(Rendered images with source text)
━━━━━━━━━━━━━━━━

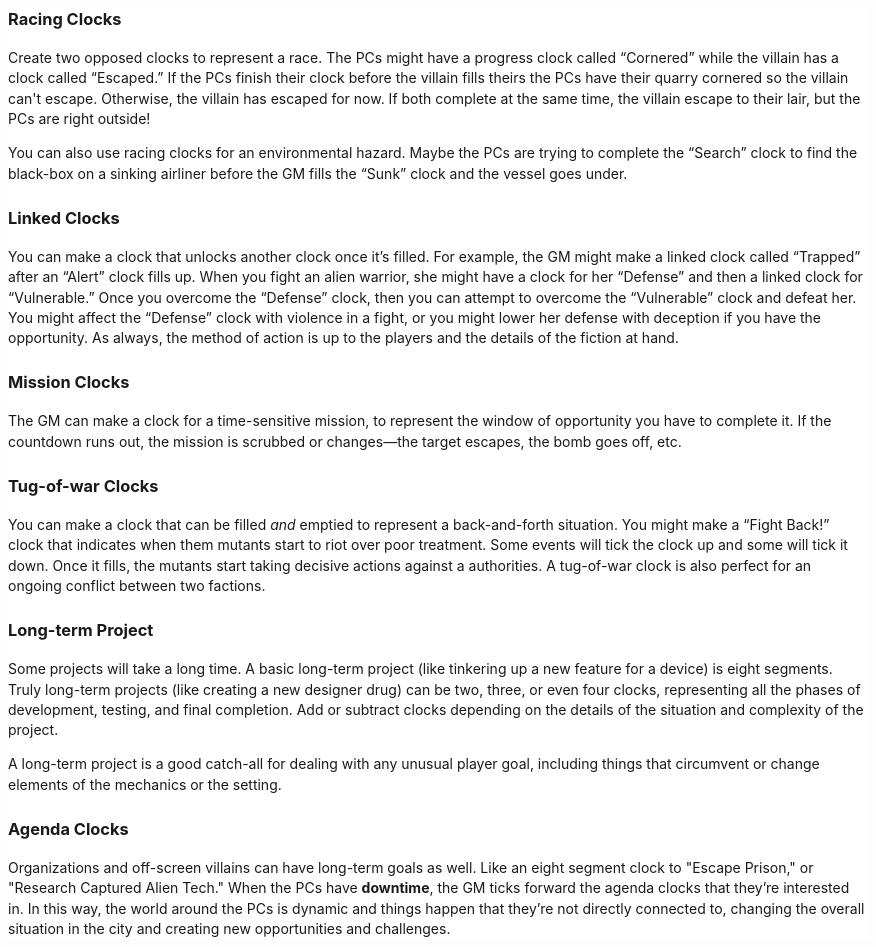 ### Racing Clocks

Create two opposed clocks to represent a race. The PCs might have a progress clock called “Cornered” while the villain has a clock called “Escaped.” If the PCs finish their clock before the villain fills theirs the PCs have their quarry cornered so the villain can't escape. Otherwise, the villain has escaped for now. If both complete at the same time, the villain escape to their lair, but the PCs are right outside!

You can also use racing clocks for an environmental hazard. Maybe the PCs are trying to complete the “Search” clock to find the black-box on a sinking airliner before the GM fills the “Sunk” clock and the vessel goes under.

### Linked Clocks

You can make a clock that unlocks another clock once it’s filled. For example, the GM might make a linked clock called “Trapped” after an “Alert” clock fills up. When you fight an alien warrior, she might have a clock for her “Defense” and then a linked clock for “Vulnerable.” Once you overcome the “Defense” clock, then you can attempt to overcome the “Vulnerable” clock and defeat her. You might affect the “Defense” clock with violence in a fight, or you might lower her defense with deception if you have the opportunity. As always, the method of action is up to the players and the details of the fiction at hand.

### Mission Clocks

The GM can make a clock for a time-sensitive mission, to represent the window of opportunity you have to complete it. If the countdown runs out, the mission is scrubbed or changes—the target escapes, the bomb goes off, etc.

### Tug-of-war Clocks

You can make a clock that can be filled *and* emptied to represent a back-and-forth situation. You might make a “Fight Back!” clock that indicates when them mutants start to riot over poor treatment. Some events will tick the clock up and some will tick it down. Once it fills, the mutants start taking decisive actions against a authorities. A tug-of-war clock is also perfect for an ongoing conflict between two factions.

### Long-term Project

Some projects will take a long time. A basic long-term project (like tinkering up a new feature for a device) is eight segments. Truly long-term projects (like creating a new designer drug) can be two, three, or even four clocks, representing all the phases of development, testing, and final completion. Add or subtract clocks depending on the details of the situation and complexity of the project.

A long-term project is a good catch-all for dealing with any unusual player goal, including things that circumvent or change elements of the mechanics or the setting.

### Agenda Clocks

Organizations and off-screen villains can have long-term goals as well. Like an eight segment clock to "Escape Prison," or "Research Captured Alien Tech." When the PCs have **downtime**, the GM ticks forward the agenda clocks that they’re interested in. In this way, the world around the PCs is dynamic and things happen that they’re not directly connected to, changing the overall situation in the city and creating new opportunities and challenges.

━━━━━━━━━━━━━━━━

◆ **What you need to do**: Please copy each line of the records above that holds the word "goes".

◆ **Exercise answer**:
You can also use racing clocks for an environmental hazard. Maybe the PCs are trying to complete the “Search” clock to find the black-box on a sinking airliner before the GM fills the “Sunk” clock and the vessel goes under.
The GM can make a clock for a time-sensitive mission, to represent the window of opportunity you have to complete it. If the countdown runs out, the mission is scrubbed or changes—the target escapes, the bomb goes off, etc.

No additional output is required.